> _EXERCISE INPUT_:

■ ■ ■

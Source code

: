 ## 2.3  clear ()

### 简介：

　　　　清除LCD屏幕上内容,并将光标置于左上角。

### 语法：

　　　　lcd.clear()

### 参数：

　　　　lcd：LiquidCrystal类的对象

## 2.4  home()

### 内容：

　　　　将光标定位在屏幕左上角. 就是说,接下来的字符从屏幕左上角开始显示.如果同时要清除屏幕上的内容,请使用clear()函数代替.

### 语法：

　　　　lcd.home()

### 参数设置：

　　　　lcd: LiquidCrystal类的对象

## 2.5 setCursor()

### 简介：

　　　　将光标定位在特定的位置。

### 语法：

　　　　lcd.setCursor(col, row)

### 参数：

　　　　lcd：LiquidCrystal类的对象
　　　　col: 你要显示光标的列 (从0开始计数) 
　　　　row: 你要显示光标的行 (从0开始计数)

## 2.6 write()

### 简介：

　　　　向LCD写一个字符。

■ ■ ■

> _EXERCISE OBJECTIVE_: Return what is listed above, exactly and completely.

> _TASK OUTPUT_:
Source code

: ## 2.3  clear ()

### 简介：

　　　　清除LCD屏幕上内容,并将光标置于左上角。

### 语法：

　　　　lcd.clear()

### 参数：

　　　　lcd：LiquidCrystal类的对象

## 2.4  home()

### 内容：

　　　　将光标定位在屏幕左上角. 就是说,接下来的字符从屏幕左上角开始显示.如果同时要清除屏幕上的内容,请使用clear()函数代替.

### 语法：

　　　　lcd.home()

### 参数设置：

　　　　lcd: LiquidCrystal类的对象

## 2.5 setCursor()

### 简介：

　　　　将光标定位在特定的位置。

### 语法：

　　　　lcd.setCursor(col, row)

### 参数：

　　　　lcd：LiquidCrystal类的对象
　　　　col: 你要显示光标的列 (从0开始计数) 
　　　　row: 你要显示光标的行 (从0开始计数)

## 2.6 write()

### 简介：

　　　　向LCD写一个字符。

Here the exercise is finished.